El amor es extraño (2014), de Ira Sachs
Por Alejando Molina Bravo.
En los últimos días me he acordado de aquella vez en el colegio, en clase de inglés, tendría yo doce años, que leímos un cuento de Oscar Wilde. La profesora (se llamaba Saturnina pero todos la conocíamos como la señorita Satur) nos contó a grandes rasgos el final del escritor, que a pesar de ser uno de los más grandes en lengua inglesa, de su carisma e ingenio indudables, de su fama, había muerto en la bancarrota y repudiado, exiliado en París, con la salud quebrada tras haber pasado dos años condenado a trabajos forzosos en la cárcel de Reading. Un niño, quizá yo mismo, preguntó: ¿Y por qué le encarcelaron? La señorita Satur, con un reparo ostensible, dijo sólo: “Hoy no le habría pasado”. No dio más detalles. La verdad era, es, que Wilde fue acusado de sodomía, y de ser el perversor de su joven amante Alfred Douglas, cuya belleza andrógina y maldita le llevó a la perdición y le inspiró el personaje de Dorian Gray. Todo el proceso está narrado en la larga carta que le escribió en la cárcel y que constituye su imprescindible libro De Profundis, en cuya lectura me encuentro ahora sumido.
Ira Sachs, director de esta El amor es extraño, narraba en su anterior film Keep the Lights On una historia parecida y también autobiográfica: su relación de diez años con un hombre más joven y adicto al crack, una aproximación desgarrada y valiente a los propios demonios. El amor como prisión. Su nueva película supone un contrapunto a esa obra anterior, un reverso tierno y sosegado de otra relación homosexual, si bien el sexo de la pareja acaba por ser anecdótico. Uno ve a dos hombres maduros que después de casi cuatro décadas de vida conjunta se casan en Nueva York, aprovechando la nueva ley que permite el matrimonio homosexual. Poco después, aquel a quien interpreta Alfred Molina pierde su empleo, lo que les obliga a dejar su apartamento y mudarse con amigos y familiares hasta lograr la difícil tarea de encontrar un piso que puedan permitirse. La película transcurre así entre las vicisitudes cotidianas que toda convivencia forzada impone, por mucho que se quiera a aquellos que lo acogen a uno. “A veces, cuando vives con gente, acabas conociéndola demasiado bien”, dice el personaje de John Lithgow.

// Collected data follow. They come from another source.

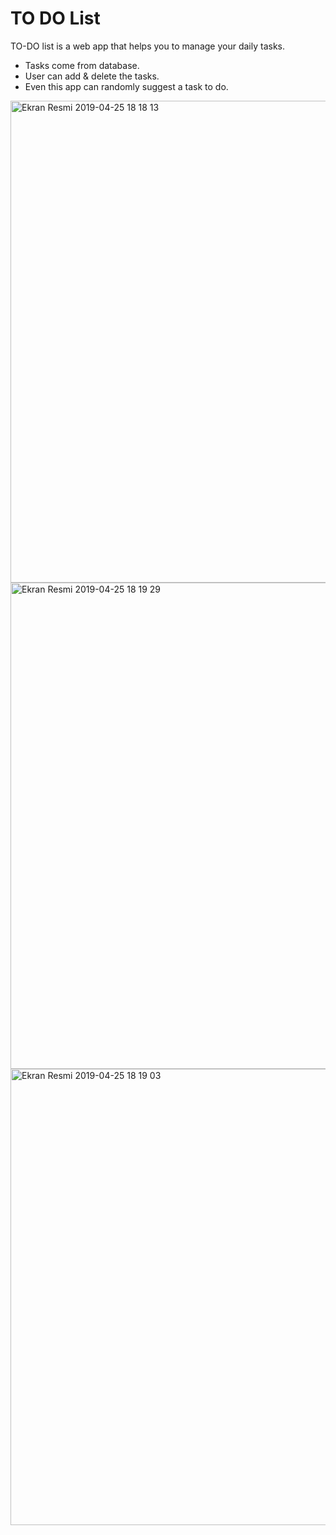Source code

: # TO DO List


TO-DO list is a web app that helps you to manage your daily tasks.

  - Tasks come from database.
  - User can add & delete the tasks.
  - Even this app can randomly suggest a task to do.


<img width="771" alt="Ekran Resmi 2019-04-25 18 18 13" src="https://user-images.githubusercontent.com/16281631/56748171-09415300-6788-11e9-8f19-c83a644dffff.png">

<img width="778" alt="Ekran Resmi 2019-04-25 18 19 29" src="https://user-images.githubusercontent.com/16281631/56748169-08a8bc80-6788-11e9-834e-b6e453a36750.png">

<img width="730" alt="Ekran Resmi 2019-04-25 18 19 03" src="https://user-images.githubusercontent.com/16281631/56748170-08a8bc80-6788-11e9-9e2f-6f5e4470a7c7.png">


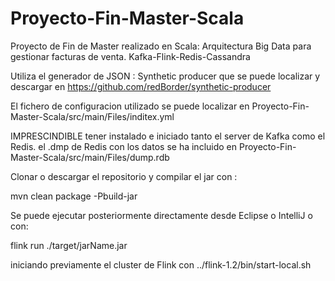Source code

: # Proyecto-Fin-Master-Scala
Proyecto de Fin de Master realizado en Scala: Arquitectura Big Data para gestionar facturas de venta. 
Kafka-Flink-Redis-Cassandra

Utiliza el generador de JSON : Synthetic producer que se puede localizar y descargar en 
https://github.com/redBorder/synthetic-producer

El fichero de configuracion utilizado se puede localizar en Proyecto-Fin-Master-Scala/src/main/Files/inditex.yml

IMPRESCINDIBLE tener instalado e iniciado tanto el server de Kafka como el Redis.
el .dmp de Redis con los datos se ha incluido en Proyecto-Fin-Master-Scala/src/main/Files/dump.rdb

Clonar o descargar el repositorio  y compilar el jar con : 

mvn clean package -Pbuild-jar

Se puede ejecutar posteriormente directamente desde Eclipse o IntelliJ o con:

flink run ./target/jarName.jar

iniciando previamente el cluster de Flink con ../flink-1.2/bin/start-local.sh
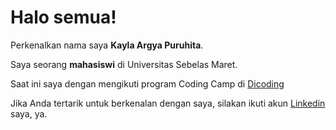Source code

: # Halo semua! 

Perkenalkan nama saya **Kayla Argya Puruhita**.<br>

Saya seorang **mahasiswi** di Universitas Sebelas Maret.<br>

Saat ini saya dengan mengikuti program Coding Camp di [Dicoding](https://www.dicoding.com/)

Jika Anda tertarik untuk berkenalan dengan saya, silakan ikuti akun [Linkedin](https://www.linkedin.com/in/kayla-argya-puruhita-b132aa248/) saya, ya. 

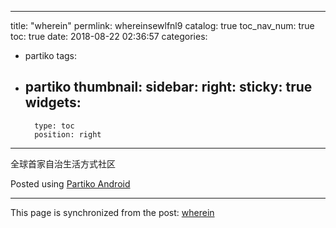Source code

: 
---
title: "wherein"
permlink: whereinsewlfnl9
catalog: true
toc_nav_num: true
toc: true
date: 2018-08-22 02:36:57
categories:
- partiko
tags:
- partiko
thumbnail: 
sidebar:
    right:
        sticky: true
widgets:
    -
        type: toc
        position: right
---


全球首家自治生活方式社区


Posted using [Partiko Android](https://play.google.com/store/apps/details?id=io.partiko.android)

- - -

This page is synchronized from the post: [wherein](https://steemit.com/@iguazi123/whereinsewlfnl9)
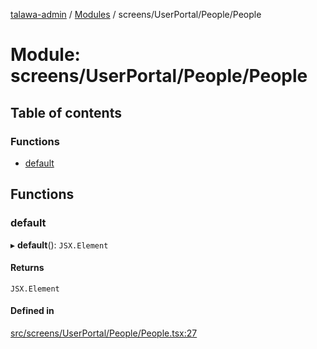 [talawa-admin](../README.md) / [Modules](../modules.md) / screens/UserPortal/People/People

# Module: screens/UserPortal/People/People

## Table of contents

### Functions

- [default](screens_UserPortal_People_People.md#default)

## Functions

### default

▸ **default**(): `JSX.Element`

#### Returns

`JSX.Element`

#### Defined in

[src/screens/UserPortal/People/People.tsx:27](https://github.com/chandel-aman/talawa-admin/blob/99e6195/src/screens/UserPortal/People/People.tsx#L27)
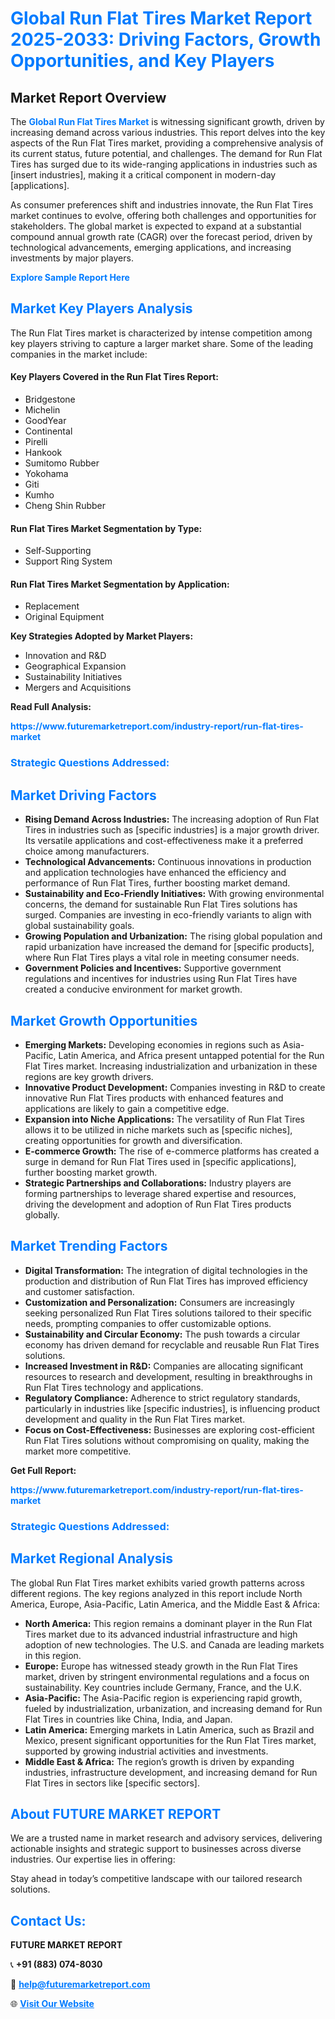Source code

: <h1 style="color: #007BFF;">Global Run Flat Tires Market Report 2025-2033: Driving Factors, Growth Opportunities, and Key Players</h1>

<section id="overview">
<h2>Market Report Overview</h2>
<p>The <a href="https://www.futuremarketreport.com/industry-report/run-flat-tires-market" style="color: #007BFF; text-decoration: none;"><strong>Global Run Flat Tires Market</strong></a> is witnessing significant growth, driven by increasing demand across various industries. This report delves into the key aspects of the Run Flat Tires market, providing a comprehensive analysis of its current status, future potential, and challenges. The demand for Run Flat Tires has surged due to its wide-ranging applications in industries such as [insert industries], making it a critical component in modern-day [applications].</p>
<p>As consumer preferences shift and industries innovate, the Run Flat Tires market continues to evolve, offering both challenges and opportunities for stakeholders. The global market is expected to expand at a substantial compound annual growth rate (CAGR) over the forecast period, driven by technological advancements, emerging applications, and increasing investments by major players.</p>
</section>

<section id="overview">
<p><a href="https://www.futuremarketreport.com/request-sample/reportId=102148" style="color: #007BFF; text-decoration: none;"><strong>Explore Sample Report Here</strong></a></p>
</section>

<section id="key-players">
<h2 style="color: #007BFF;">Market Key Players Analysis</h2>
<p>The Run Flat Tires market is characterized by intense competition among key players striving to capture a larger market share. Some of the leading companies in the market include:</p>
<h4>Key Players Covered in the Run Flat Tires Report:</h4>
<ul><li>Bridgestone</li><li>Michelin</li><li>GoodYear</li><li>Continental</li><li>Pirelli</li><li>Hankook</li><li>Sumitomo Rubber</li><li>Yokohama</li><li>Giti</li><li>Kumho</li><li>Cheng Shin Rubber</li></ul>
<h4>Run Flat Tires Market Segmentation by Type:</h4>
<ul><li>Self-Supporting</li><li>Support Ring System</li></ul>

<h4>Run Flat Tires Market Segmentation by Application:</h4>
<ul><li>Replacement</li><li>Original Equipment</li></ul>
<p><strong>Key Strategies Adopted by Market Players:</strong></p>
<ul>
<li>Innovation and R&D</li>
<li>Geographical Expansion</li>
<li>Sustainability Initiatives</li>
<li>Mergers and Acquisitions</li>
</ul>
</section>

<section>
<p><strong>Read Full Analysis: </strong></p><a href="https://www.futuremarketreport.com/industry-report/run-flat-tires-market" style="color: #007BFF; text-decoration: none;"><strong>https://www.futuremarketreport.com/industry-report/run-flat-tires-market</strong></a>
<h3 style="color: #007BFF;">Strategic Questions Addressed:</h3>
</section>

<section id="driving-factors">
<h2 style="color: #007BFF;">Market Driving Factors</h2>
<ul>
<li><strong>Rising Demand Across Industries:</strong> The increasing adoption of Run Flat Tires in industries such as [specific industries] is a major growth driver. Its versatile applications and cost-effectiveness make it a preferred choice among manufacturers.</li>
<li><strong>Technological Advancements:</strong> Continuous innovations in production and application technologies have enhanced the efficiency and performance of Run Flat Tires, further boosting market demand.</li>
<li><strong>Sustainability and Eco-Friendly Initiatives:</strong> With growing environmental concerns, the demand for sustainable Run Flat Tires solutions has surged. Companies are investing in eco-friendly variants to align with global sustainability goals.</li>
<li><strong>Growing Population and Urbanization:</strong> The rising global population and rapid urbanization have increased the demand for [specific products], where Run Flat Tires plays a vital role in meeting consumer needs.</li>
<li><strong>Government Policies and Incentives:</strong> Supportive government regulations and incentives for industries using Run Flat Tires have created a conducive environment for market growth.</li>
</ul>
</section>

<section id="growth-opportunities">
<h2 style="color: #007BFF;">Market Growth Opportunities</h2>
<ul>
<li><strong>Emerging Markets:</strong> Developing economies in regions such as Asia-Pacific, Latin America, and Africa present untapped potential for the Run Flat Tires market. Increasing industrialization and urbanization in these regions are key growth drivers.</li>
<li><strong>Innovative Product Development:</strong> Companies investing in R&D to create innovative Run Flat Tires products with enhanced features and applications are likely to gain a competitive edge.</li>
<li><strong>Expansion into Niche Applications:</strong> The versatility of Run Flat Tires allows it to be utilized in niche markets such as [specific niches], creating opportunities for growth and diversification.</li>
<li><strong>E-commerce Growth:</strong> The rise of e-commerce platforms has created a surge in demand for Run Flat Tires used in [specific applications], further boosting market growth.</li>
<li><strong>Strategic Partnerships and Collaborations:</strong> Industry players are forming partnerships to leverage shared expertise and resources, driving the development and adoption of Run Flat Tires products globally.</li>
</ul>
</section>

<section id="trending-factors">
<h2 style="color: #007BFF;">Market Trending Factors</h2>
<ul>
<li><strong>Digital Transformation:</strong> The integration of digital technologies in the production and distribution of Run Flat Tires has improved efficiency and customer satisfaction.</li>
<li><strong>Customization and Personalization:</strong> Consumers are increasingly seeking personalized Run Flat Tires solutions tailored to their specific needs, prompting companies to offer customizable options.</li>
<li><strong>Sustainability and Circular Economy:</strong> The push towards a circular economy has driven demand for recyclable and reusable Run Flat Tires solutions.</li>
<li><strong>Increased Investment in R&D:</strong> Companies are allocating significant resources to research and development, resulting in breakthroughs in Run Flat Tires technology and applications.</li>
<li><strong>Regulatory Compliance:</strong> Adherence to strict regulatory standards, particularly in industries like [specific industries], is influencing product development and quality in the Run Flat Tires market.</li>
<li><strong>Focus on Cost-Effectiveness:</strong> Businesses are exploring cost-efficient Run Flat Tires solutions without compromising on quality, making the market more competitive.</li>
</ul>
</section>

<section>
<p><strong>Get Full Report: </strong></p><a href="https://www.futuremarketreport.com/industry-report/run-flat-tires-market" style="color: #007BFF; text-decoration: none;"><strong>https://www.futuremarketreport.com/industry-report/run-flat-tires-market</strong></a>
<h3 style="color: #007BFF;">Strategic Questions Addressed:</h3>
</section>


<section id="regional-analysis">
<h2 style="color: #007BFF;">Market Regional Analysis</h2>
<p>The global Run Flat Tires market exhibits varied growth patterns across different regions. The key regions analyzed in this report include North America, Europe, Asia-Pacific, Latin America, and the Middle East & Africa:</p>
<ul>
<li><strong>North America:</strong> This region remains a dominant player in the Run Flat Tires market due to its advanced industrial infrastructure and high adoption of new technologies. The U.S. and Canada are leading markets in this region.</li>
<li><strong>Europe:</strong> Europe has witnessed steady growth in the Run Flat Tires market, driven by stringent environmental regulations and a focus on sustainability. Key countries include Germany, France, and the U.K.</li>
<li><strong>Asia-Pacific:</strong> The Asia-Pacific region is experiencing rapid growth, fueled by industrialization, urbanization, and increasing demand for Run Flat Tires in countries like China, India, and Japan.</li>
<li><strong>Latin America:</strong> Emerging markets in Latin America, such as Brazil and Mexico, present significant opportunities for the Run Flat Tires market, supported by growing industrial activities and investments.</li>
<li><strong>Middle East & Africa:</strong> The region’s growth is driven by expanding industries, infrastructure development, and increasing demand for Run Flat Tires in sectors like [specific sectors].</li>
</ul>
</section>

<footer>
<h2 style="color: #007BFF;">About FUTURE MARKET REPORT</h2>
<p>We are a trusted name in market research and advisory services, delivering actionable insights and strategic support to businesses across diverse industries. Our expertise lies in offering:</p>

<p>Stay ahead in today’s competitive landscape with our tailored research solutions.</p>

<h2 style="color: #007BFF;">Contact Us:</h2>
<p><strong>FUTURE MARKET REPORT</strong></p>
<p>📞 <strong>+91 (883) 074-8030</strong></p>
<p>📧 <strong><a href="mailto:help@futuremarketreport.com" style="color: #007BFF;">help@futuremarketreport.com</a></strong></p>
<p>🌐 <strong><a href="https://www.futuremarketreport.com/" style="color: #007BFF;">Visit Our Website</a></strong></p>
</footer>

La cinta, que contiene también sutiles tintes autobiográficos, está rodada con delicadeza y precisión, y con un magistral uso de las elipsis. Una fotografía luminosa y una banda sonora donde destacan las composiciones de Chopin envuelven las impecables y naturalistas interpretaciones de todo el elenco, en especial a la pareja protagonista. Cabe mencionar la interpretación del joven Charlie Tahan en la hermosa escena final. Todo hace de ella una gran película que tiene en su predecesora a su principal competidora, a cuya altura no llega, si bien se le acerca.
Lo que más agradece uno, sin embargo, es que hable del amor homosexual sin dramatismos ni etiquetas, sin tópicos, mostrando sólo la historia normal de dos personas que se aman y cuyo amor es tan extraño como el de cualquiera. Una propuesta inconscientemente osada, al parecer: en Estados Unidos ha obtenido la clasificación “R” (no recomendada para menores de 17 años) y que se otorga a películas donde se muestra sexo explícito o lenguaje ofensivo. Nada de eso hay en esta película.
Ante esto último Oscar Wilde tendría una réplica mordaz, el resto visitamos su tumba en Père-Lachaise.